• [What the task requires] The stretch from the line with "- **Voice Recognition**: Submit" through the line with "- Machine learning APIs for donor matching" in the records below: write it out exactly, and nothing else.

═══ Material to process ═══

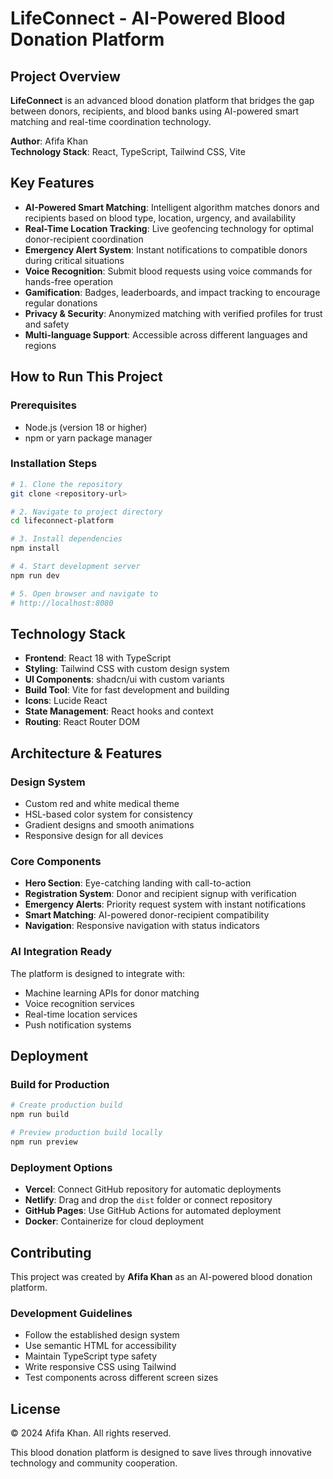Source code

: # LifeConnect - AI-Powered Blood Donation Platform

## Project Overview

**LifeConnect** is an advanced blood donation platform that bridges the gap between donors, recipients, and blood banks using AI-powered smart matching and real-time coordination technology.

**Author**: Afifa Khan  
**Technology Stack**: React, TypeScript, Tailwind CSS, Vite

## Key Features

- **AI-Powered Smart Matching**: Intelligent algorithm matches donors and recipients based on blood type, location, urgency, and availability
- **Real-Time Location Tracking**: Live geofencing technology for optimal donor-recipient coordination
- **Emergency Alert System**: Instant notifications to compatible donors during critical situations
- **Voice Recognition**: Submit blood requests using voice commands for hands-free operation
- **Gamification**: Badges, leaderboards, and impact tracking to encourage regular donations
- **Privacy & Security**: Anonymized matching with verified profiles for trust and safety
- **Multi-language Support**: Accessible across different languages and regions

## How to Run This Project

### Prerequisites

- Node.js (version 18 or higher)
- npm or yarn package manager

### Installation Steps

```bash
# 1. Clone the repository
git clone <repository-url>

# 2. Navigate to project directory
cd lifeconnect-platform

# 3. Install dependencies
npm install

# 4. Start development server
npm run dev

# 5. Open browser and navigate to
# http://localhost:8080
```

## Technology Stack

- **Frontend**: React 18 with TypeScript
- **Styling**: Tailwind CSS with custom design system
- **UI Components**: shadcn/ui with custom variants
- **Build Tool**: Vite for fast development and building
- **Icons**: Lucide React
- **State Management**: React hooks and context
- **Routing**: React Router DOM

## Architecture & Features

### Design System
- Custom red and white medical theme
- HSL-based color system for consistency
- Gradient designs and smooth animations
- Responsive design for all devices

### Core Components
- **Hero Section**: Eye-catching landing with call-to-action
- **Registration System**: Donor and recipient signup with verification
- **Emergency Alerts**: Priority request system with instant notifications
- **Smart Matching**: AI-powered donor-recipient compatibility
- **Navigation**: Responsive navigation with status indicators

### AI Integration Ready
The platform is designed to integrate with:
- Machine learning APIs for donor matching
- Voice recognition services
- Real-time location services
- Push notification systems

## Deployment

### Build for Production

```bash
# Create production build
npm run build

# Preview production build locally
npm run preview
```

### Deployment Options
- **Vercel**: Connect GitHub repository for automatic deployments
- **Netlify**: Drag and drop the `dist` folder or connect repository
- **GitHub Pages**: Use GitHub Actions for automated deployment
- **Docker**: Containerize for cloud deployment

## Contributing

This project was created by **Afifa Khan** as an AI-powered blood donation platform.

### Development Guidelines
- Follow the established design system
- Use semantic HTML for accessibility
- Maintain TypeScript type safety
- Write responsive CSS using Tailwind
- Test components across different screen sizes

## License

© 2024 Afifa Khan. All rights reserved.

This blood donation platform is designed to save lives through innovative technology and community cooperation.
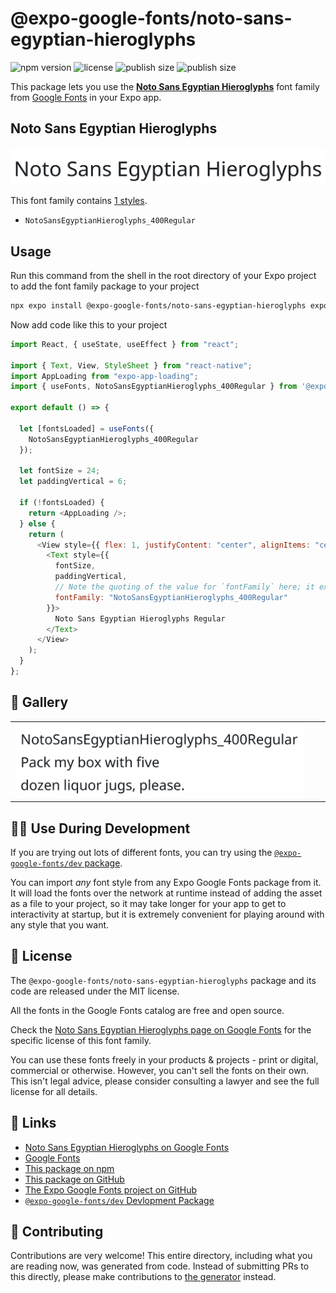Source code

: # @expo-google-fonts/noto-sans-egyptian-hieroglyphs

![npm version](https://flat.badgen.net/npm/v/@expo-google-fonts/noto-sans-egyptian-hieroglyphs)
![license](https://flat.badgen.net/github/license/expo/google-fonts)
![publish size](https://flat.badgen.net/packagephobia/install/@expo-google-fonts/noto-sans-egyptian-hieroglyphs)
![publish size](https://flat.badgen.net/packagephobia/publish/@expo-google-fonts/noto-sans-egyptian-hieroglyphs)

This package lets you use the [**Noto Sans Egyptian Hieroglyphs**](https://fonts.google.com/specimen/Noto+Sans+Egyptian+Hieroglyphs) font family from [Google Fonts](https://fonts.google.com/) in your Expo app.

## Noto Sans Egyptian Hieroglyphs

![Noto Sans Egyptian Hieroglyphs](./font-family.png)

This font family contains [1 styles](#-gallery).

- `NotoSansEgyptianHieroglyphs_400Regular`

## Usage

Run this command from the shell in the root directory of your Expo project to add the font family package to your project

```sh
npx expo install @expo-google-fonts/noto-sans-egyptian-hieroglyphs expo-font expo-app-loading
```

Now add code like this to your project

```js
import React, { useState, useEffect } from "react";

import { Text, View, StyleSheet } from "react-native";
import AppLoading from "expo-app-loading";
import { useFonts, NotoSansEgyptianHieroglyphs_400Regular } from '@expo-google-fonts/noto-sans-egyptian-hieroglyphs';

export default () => {

  let [fontsLoaded] = useFonts({
    NotoSansEgyptianHieroglyphs_400Regular
  });

  let fontSize = 24;
  let paddingVertical = 6;

  if (!fontsLoaded) {
    return <AppLoading />;
  } else {
    return (
      <View style={{ flex: 1, justifyContent: "center", alignItems: "center" }}>
        <Text style={{
          fontSize,
          paddingVertical,
          // Note the quoting of the value for `fontFamily` here; it expects a string!
          fontFamily: "NotoSansEgyptianHieroglyphs_400Regular"
        }}>
          Noto Sans Egyptian Hieroglyphs Regular
        </Text>
      </View>
    );
  }
};
```

## 🔡 Gallery


||||
|-|-|-|
|![NotoSansEgyptianHieroglyphs_400Regular](./NotoSansEgyptianHieroglyphs_400Regular.ttf.png)||||


## 👩‍💻 Use During Development

If you are trying out lots of different fonts, you can try using the [`@expo-google-fonts/dev` package](https://github.com/expo/google-fonts/tree/master/font-packages/dev#readme).

You can import _any_ font style from any Expo Google Fonts package from it. It will load the fonts over the network at runtime instead of adding the asset as a file to your project, so it may take longer for your app to get to interactivity at startup, but it is extremely convenient for playing around with any style that you want.


## 📖 License

The `@expo-google-fonts/noto-sans-egyptian-hieroglyphs` package and its code are released under the MIT license.

All the fonts in the Google Fonts catalog are free and open source.

Check the [Noto Sans Egyptian Hieroglyphs page on Google Fonts](https://fonts.google.com/specimen/Noto+Sans+Egyptian+Hieroglyphs) for the specific license of this font family.

You can use these fonts freely in your products & projects - print or digital, commercial or otherwise. However, you can't sell the fonts on their own. This isn't legal advice, please consider consulting a lawyer and see the full license for all details.

## 🔗 Links

- [Noto Sans Egyptian Hieroglyphs on Google Fonts](https://fonts.google.com/specimen/Noto+Sans+Egyptian+Hieroglyphs)
- [Google Fonts](https://fonts.google.com/)
- [This package on npm](https://www.npmjs.com/package/@expo-google-fonts/noto-sans-egyptian-hieroglyphs)
- [This package on GitHub](https://github.com/expo/google-fonts/tree/master/font-packages/noto-sans-egyptian-hieroglyphs)
- [The Expo Google Fonts project on GitHub](https://github.com/expo/google-fonts)
- [`@expo-google-fonts/dev` Devlopment Package](https://github.com/expo/google-fonts/tree/master/font-packages/dev)

## 🤝 Contributing

Contributions are very welcome! This entire directory, including what you are reading now, was generated from code. Instead of submitting PRs to this directly, please make contributions to [the generator](https://github.com/expo/google-fonts/tree/master/packages/generator) instead.
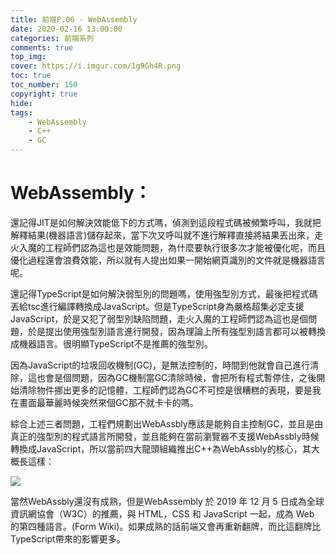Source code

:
 ```yaml
---
title: 前端P.06 - WebAssembly
date: 2020-02-16 13:00:00
categories: 前端系列
comments: true
top_img: 
cover: https://i.imgur.com/1g9Gh4R.png
toc: true
toc_number: 150
copyright: true
hide:
tags: 
    - WebAssembly
    - C++
    - GC
---
```


# WebAssembly：
還記得JIT是如何解決效能低下的方式嗎，偵測到這段程式碼被頻繁呼叫，我就把解釋結果(機器語言)儲存起來，當下次又呼叫就不進行解釋直接將結果丟出來，走火入魔的工程師們認為這也是效能問題，為什麼要執行很多次才能被優化呢，而且優化過程還會浪費效能，所以就有人提出如果一開始網頁識別的文件就是機器語言呢。

還記得TypeScript是如何解決弱型別的問題嗎，使用強型別方式，最後把程式碼丟給tsc進行編譯轉換成JavaScript。但是TypeScript身為嚴格超集必定支援JavaScript，於是又犯了弱型別缺陷問題，走火入魔的工程師們認為這也是個問題，於是提出使用強型別語言進行開發，因為理論上所有強型別語言都可以被轉換成機器語言。很明顯TypeScript不是推薦的強型別。

因為JavaScript的垃圾回收機制(GC)，是無法控制的，時間到他就會自己進行清除，這也會是個問題，因為GC機制當GC清除時候，會把所有程式暫停住，之後開始清除物件挪出更多的記憶體，工程師們認為GC不可控是很糟糕的表現，要是我在畫面最華麗時候突然來個GC那不就卡卡的嗎。

綜合上述三者問題，工程們規劃出WebAssbly應該是能夠自主控制GC，並且是由真正的強型別的程式語言所開發，並且能夠在當前瀏覽器不支援WebAssbly時候轉換成JavaScript，所以當前四大龍頭組織推出C++為WebAssbly的核心，其大概長這樣：

![](https://i.imgur.com/EnsjTwX.png)

當然WebAssbly還沒有成熟，但是WebAssembly 於 2019 年 12 月 5 日成為全球資訊網協會（W3C）的推薦，與 HTML，CSS 和 JavaScript 一起，成為 Web 的第四種語言。(Form Wiki)。如果成熟的話前端又會再重新翻牌，而比這翻牌比TypeScript帶來的影響更多。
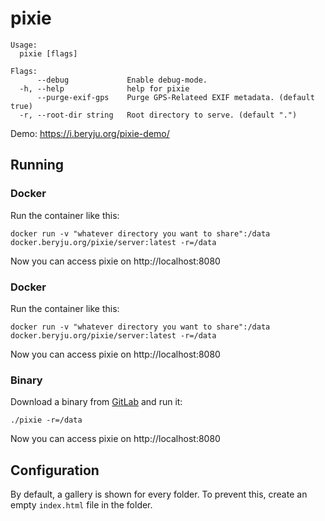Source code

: # pixie

```
Usage:
  pixie [flags]

Flags:
      --debug             Enable debug-mode.
  -h, --help              help for pixie
      --purge-exif-gps    Purge GPS-Relateed EXIF metadata. (default true)
  -r, --root-dir string   Root directory to serve. (default ".")
```

Demo: https://i.beryju.org/pixie-demo/

## Running

### Docker

Run the container like this:

```
docker run -v "whatever directory you want to share":/data docker.beryju.org/pixie/server:latest -r=/data
```

Now you can access pixie on http://localhost:8080

### Docker

Run the container like this:

```
docker run -v "whatever directory you want to share":/data docker.beryju.org/pixie/server:latest -r=/data
```

Now you can access pixie on http://localhost:8080

### Binary

Download a binary from [GitLab](https://git.beryju.org/BeryJu.org/pixie/pipelines) and run it:

```
./pixie -r=/data
```

Now you can access pixie on http://localhost:8080

## Configuration

By default, a gallery is shown for every folder. To prevent this, create an empty `index.html` file in the folder.
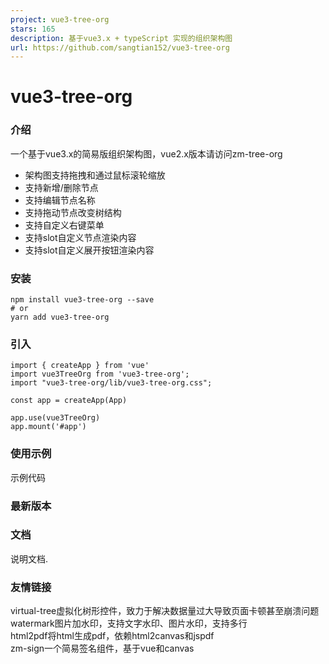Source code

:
 ```yaml
---
project: vue3-tree-org
stars: 165
description: 基于vue3.x + typeScript 实现的组织架构图
url: https://github.com/sangtian152/vue3-tree-org
---
```


vue3-tree-org
=============

  

### 介绍

一个基于vue3.x的简易版组织架构图，vue2.x版本请访问zm-tree-org

-   架构图支持拖拽和通过鼠标滚轮缩放
-   支持新增/删除节点
-   支持编辑节点名称
-   支持拖动节点改变树结构
-   支持自定义右键菜单
-   支持slot自定义节点渲染内容
-   支持slot自定义展开按钮渲染内容

### 安装

```
npm install vue3-tree-org --save
# or 
yarn add vue3-tree-org
```

### 引入

```
import { createApp } from 'vue'
import vue3TreeOrg from 'vue3-tree-org';
import "vue3-tree-org/lib/vue3-tree-org.css";

const app = createApp(App)

app.use(vue3TreeOrg)
app.mount('#app')
```

### 使用示例

示例代码

### 最新版本

### 文档

说明文档.

### 友情链接

virtual-tree虚拟化树形控件，致力于解决数据量过大导致页面卡顿甚至崩溃问题  
watermark图片加水印，支持文字水印、图片水印，支持多行  
html2pdf将html生成pdf，依赖html2canvas和jspdf  
zm-sign一个简易签名组件，基于vue和canvas

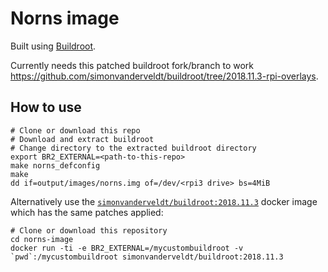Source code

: # Norns image
Built using [Buildroot](https://buildroot.org/).

Currently needs this patched buildroot fork/branch to work https://github.com/simonvanderveldt/buildroot/tree/2018.11.3-rpi-overlays.

## How to use
```
# Clone or download this repo
# Download and extract buildroot
# Change directory to the extracted buildroot directory
export BR2_EXTERNAL=<path-to-this-repo>
make norns_defconfig
make
dd if=output/images/norns.img of=/dev/<rpi3 drive> bs=4MiB
```

Alternatively use the [`simonvanderveldt/buildroot:2018.11.3`](https://cloud.docker.com/repository/docker/simonvanderveldt/buildroot) docker image which has the same patches applied:
```
# Clone or download this repository
cd norns-image
docker run -ti -e BR2_EXTERNAL=/mycustombuildroot -v `pwd`:/mycustombuildroot simonvanderveldt/buildroot:2018.11.3
```

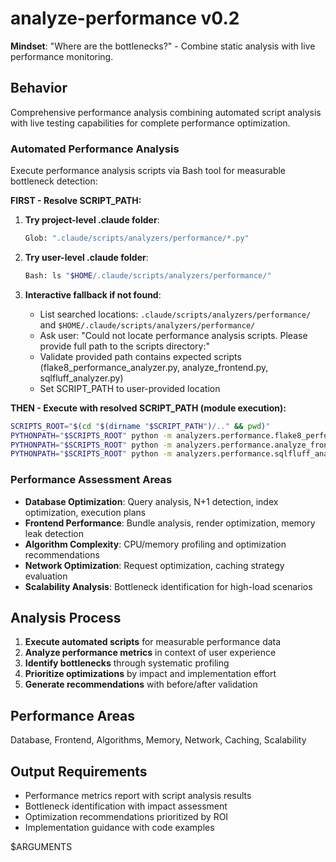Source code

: # analyze-performance v0.2

**Mindset**: "Where are the bottlenecks?" - Combine static analysis with live performance monitoring.

## Behavior

Comprehensive performance analysis combining automated script analysis with live testing capabilities for complete performance optimization.

### Automated Performance Analysis

Execute performance analysis scripts via Bash tool for measurable bottleneck detection:

**FIRST - Resolve SCRIPT_PATH:**

1. **Try project-level .claude folder**:

   ```bash
   Glob: ".claude/scripts/analyzers/performance/*.py"
   ```

2. **Try user-level .claude folder**:

   ```bash
   Bash: ls "$HOME/.claude/scripts/analyzers/performance/"
   ```

3. **Interactive fallback if not found**:
   - List searched locations: `.claude/scripts/analyzers/performance/` and `$HOME/.claude/scripts/analyzers/performance/`
   - Ask user: "Could not locate performance analysis scripts. Please provide full path to the scripts directory:"
   - Validate provided path contains expected scripts (flake8_performance_analyzer.py, analyze_frontend.py, sqlfluff_analyzer.py)
   - Set SCRIPT_PATH to user-provided location

**THEN - Execute with resolved SCRIPT_PATH (module execution):**

```bash
SCRIPTS_ROOT="$(cd "$(dirname "$SCRIPT_PATH")/.." && pwd)"
PYTHONPATH="$SCRIPTS_ROOT" python -m analyzers.performance.flake8_performance_analyzer . --output-format json
PYTHONPATH="$SCRIPTS_ROOT" python -m analyzers.performance.analyze_frontend . --output-format json
PYTHONPATH="$SCRIPTS_ROOT" python -m analyzers.performance.sqlfluff_analyzer . --output-format json
```

### Performance Assessment Areas

- **Database Optimization**: Query analysis, N+1 detection, index optimization, execution plans
- **Frontend Performance**: Bundle analysis, render optimization, memory leak detection
- **Algorithm Complexity**: CPU/memory profiling and optimization recommendations
- **Network Optimization**: Request optimization, caching strategy evaluation
- **Scalability Analysis**: Bottleneck identification for high-load scenarios

## Analysis Process

1. **Execute automated scripts** for measurable performance data
2. **Analyze performance metrics** in context of user experience
3. **Identify bottlenecks** through systematic profiling
4. **Prioritize optimizations** by impact and implementation effort
5. **Generate recommendations** with before/after validation

## Performance Areas

Database, Frontend, Algorithms, Memory, Network, Caching, Scalability

## Output Requirements

- Performance metrics report with script analysis results
- Bottleneck identification with impact assessment
- Optimization recommendations prioritized by ROI
- Implementation guidance with code examples

$ARGUMENTS
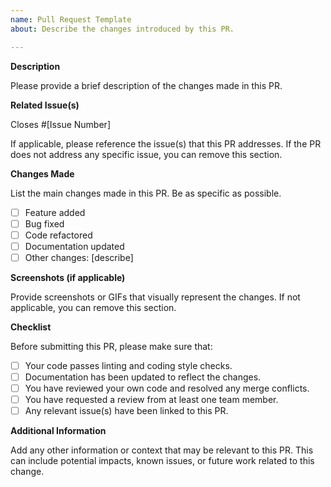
 ```yaml
---
name: Pull Request Template
about: Describe the changes introduced by this PR.

---
```


**Description**

Please provide a brief description of the changes made in this PR.

**Related Issue(s)**

Closes #[Issue Number]

If applicable, please reference the issue(s) that this PR addresses. If the PR does not address any specific issue, you can remove this section.

**Changes Made**

List the main changes made in this PR. Be as specific as possible.

- [ ] Feature added
- [ ] Bug fixed
- [ ] Code refactored
- [ ] Documentation updated
- [ ] Other changes: [describe]

**Screenshots (if applicable)**

Provide screenshots or GIFs that visually represent the changes. If not applicable, you can remove this section.

**Checklist**

Before submitting this PR, please make sure that:

- [ ] Your code passes linting and coding style checks.
- [ ] Documentation has been updated to reflect the changes.
- [ ] You have reviewed your own code and resolved any merge conflicts.
- [ ] You have requested a review from at least one team member.
- [ ] Any relevant issue(s) have been linked to this PR.

**Additional Information**

Add any other information or context that may be relevant to this PR. This can include potential impacts, known issues, or future work related to this change.
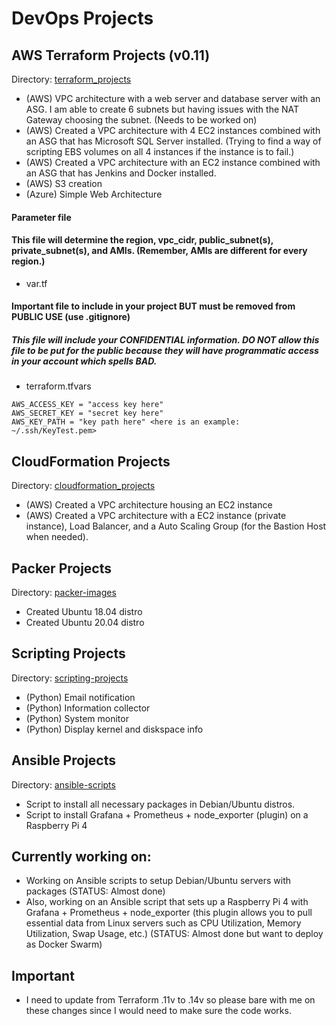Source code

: # DevOps Projects

## AWS Terraform Projects (v0.11)
Directory: [terraform_projects](https://github.com/romelBen/devop_projects/tree/master/aws_projects/terraform_projects)
- (AWS) VPC architecture with a web server and database server with an ASG. I am able to create
 6 subnets but having issues with the NAT Gateway choosing the subnet. (Needs to be worked on)
- (AWS) Created a VPC architecture with 4 EC2 instances combined with an ASG that has Microsoft SQL Server installed. (Trying to find a way of scripting EBS volumes on all 4 instances if the instance is to fail.)
- (AWS) Created a VPC architecture with an EC2 instance combined with an ASG that has Jenkins and Docker installed.
- (AWS) S3 creation
- (Azure) Simple Web Architecture

#### Parameter file
#### This file will determine the region, vpc_cidr, public_subnet(s), private_subnet(s), and AMIs. (Remember, AMIs are different for every region.)
- var.tf

#### Important file to include in your project BUT must be removed from PUBLIC USE (use .gitignore)
##### This file will include your CONFIDENTIAL information. DO NOT allow this file to be put for the public because they will have programmatic access in your account which spells BAD.
- terraform.tfvars
```
AWS_ACCESS_KEY = "access key here"
AWS_SECRET_KEY = "secret key here"
AWS_KEY_PATH = "key path here" <here is an example: ~/.ssh/KeyTest.pem>
```

## CloudFormation Projects
Directory: [cloudformation_projects](https://github.com/romelBen/devop_projects/tree/master/aws_projects/cloudformation_projects)
- (AWS) Created a VPC architecture housing an EC2 instance
- (AWS) Created a VPC architecture with a EC2 instance (private instance), Load Balancer, and a Auto Scaling Group (for the Bastion Host when needed).

## Packer Projects
Directory: [packer-images](https://github.com/romelBen/devop_projects/tree/master/image-hub/packer-images)
- Created Ubuntu 18.04 distro
- Created Ubuntu 20.04 distro

## Scripting Projects
Directory: [scripting-projects](https://github.com/romelBen/devop_projects/tree/master/scripting-projects/python_scripts)
- (Python) Email notification
- (Python) Information collector
- (Python) System monitor
- (Python) Display kernel and diskspace info

## Ansible Projects
Directory: [ansible-scripts](https://github.com/romelBen/devop_projects/tree/master/scripting-projects/ansible-scripts)
- Script to install all necessary packages in Debian/Ubuntu distros.
- Script to install Grafana + Prometheus + node_exporter (plugin) on a Raspberry Pi 4

## Currently working on:
- Working on Ansible scripts to setup Debian/Ubuntu servers with packages (STATUS: Almost done)
- Also, working on an Ansible script that sets up a Raspberry Pi 4 with Grafana + Prometheus + node_exporter
(this plugin allows you to pull essential data from Linux servers such as CPU Utilization, Memory Utilization, Swap Usage, etc.) (STATUS: Almost done but want to deploy as Docker Swarm)

## Important
- I need to update from Terraform .11v to .14v so please bare with me on these changes since I would need to make sure the code works.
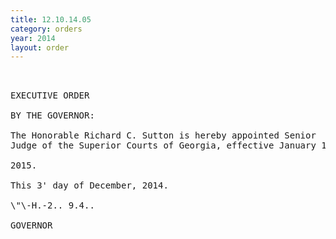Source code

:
 ```yaml
---
title: 12.10.14.05
category: orders
year: 2014
layout: order
---
```


<pre> 

EXECUTIVE ORDER

BY THE GOVERNOR:

The Honorable Richard C. Sutton is hereby appointed Senior
Judge of the Superior Courts of Georgia, effective January 1,

2015.

This 3' day of December, 2014.

\"\-H.-2.. 9.4..

GOVERNOR

</pre>
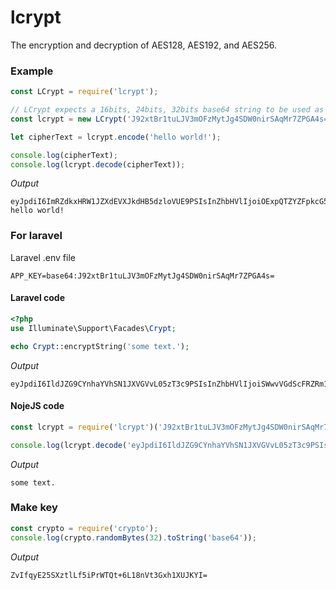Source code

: # lcrypt
The encryption and decryption of AES128, AES192, and AES256.

### Example

```javascript
const LCrypt = require('lcrypt');

// LCrypt expects a 16bits, 24bits, 32bits base64 string to be used as key.
const lcrypt = new LCrypt('J92xtBr1tuLJV3mOFzMytJg4SDW0nirSAqMr7ZPGA4s=');

let cipherText = lcrypt.encode('hello world!');

console.log(cipherText);
console.log(lcrypt.decode(cipherText));
```

*Output*

```text
eyJpdiI6ImRZdkxHRW1JZXdEVXJkdHB5dzloVUE9PSIsInZhbHVlIjoiOExpQTZYZFpkcG54VzZQVEtBbVdWQT09IiwibWFjIjoiODhmMTY2OTU2YWYyYzllNjVhNDNiOTUxZWU5ZTQ0OTU3ZjU2ZGYxOGEzOTI1YWJmOTJlNDQ5YjFjOTk0ZTlmZSJ9
hello world!
```

### For laravel

Laravel .env file

```text
APP_KEY=base64:J92xtBr1tuLJV3mOFzMytJg4SDW0nirSAqMr7ZPGA4s=
```

#### Laravel code

```php
<?php
use Illuminate\Support\Facades\Crypt;

echo Crypt::encryptString('some text.');
```

*Output*

```text
eyJpdiI6IldJZG9CYnhaYVhSN1JXVGVvL05zT3c9PSIsInZhbHVlIjoiSWwvVGdScFRZRm1KNTVnZnZEamg1Zz09IiwibWFjIjoiY2MzOTFhZmRhMTYxN2E4YWUzNDFhZTEwZGEzYTZlZjkwNzU3MDk0ZGIyODUzNjI1NjA5YjA5MDZkMjU3MWY4YSJ9
```

#### NojeJS code

```javascript
const lcrypt = require('lcrypt')('J92xtBr1tuLJV3mOFzMytJg4SDW0nirSAqMr7ZPGA4s=');

console.log(lcrypt.decode('eyJpdiI6IldJZG9CYnhaYVhSN1JXVGVvL05zT3c9PSIsInZhbHVlIjoiSWwvVGdScFRZRm1KNTVnZnZEamg1Zz09IiwibWFjIjoiY2MzOTFhZmRhMTYxN2E4YWUzNDFhZTEwZGEzYTZlZjkwNzU3MDk0ZGIyODUzNjI1NjA5YjA5MDZkMjU3MWY4YSJ9'));
```

*Output*

```text
some text.
```

### Make key

```javascript
const crypto = require('crypto');
console.log(crypto.randomBytes(32).toString('base64'));
```

*Output*

```text
ZvIfqyE25SXztlLf5iPrWTQt+6L18nVt3Gxh1XUJKYI=
```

═══

• [Answer to the exercise]
- **Voice Recognition**: Submit blood requests using voice commands for hands-free operation
- **Gamification**: Badges, leaderboards, and impact tracking to encourage regular donations
- **Privacy & Security**: Anonymized matching with verified profiles for trust and safety
- **Multi-language Support**: Accessible across different languages and regions

## How to Run This Project

### Prerequisites

- Node.js (version 18 or higher)
- npm or yarn package manager

### Installation Steps

```bash
# 1. Clone the repository
git clone <repository-url>

# 2. Navigate to project directory
cd lifeconnect-platform

# 3. Install dependencies
npm install

# 4. Start development server
npm run dev

# 5. Open browser and navigate to
# http://localhost:8080
```

## Technology Stack

- **Frontend**: React 18 with TypeScript
- **Styling**: Tailwind CSS with custom design system
- **UI Components**: shadcn/ui with custom variants
- **Build Tool**: Vite for fast development and building
- **Icons**: Lucide React
- **State Management**: React hooks and context
- **Routing**: React Router DOM

## Architecture & Features

### Design System
- Custom red and white medical theme
- HSL-based color system for consistency
- Gradient designs and smooth animations
- Responsive design for all devices

### Core Components
- **Hero Section**: Eye-catching landing with call-to-action
- **Registration System**: Donor and recipient signup with verification
- **Emergency Alerts**: Priority request system with instant notifications
- **Smart Matching**: AI-powered donor-recipient compatibility
- **Navigation**: Responsive navigation with status indicators

### AI Integration Ready
The platform is designed to integrate with:
- Machine learning APIs for donor matching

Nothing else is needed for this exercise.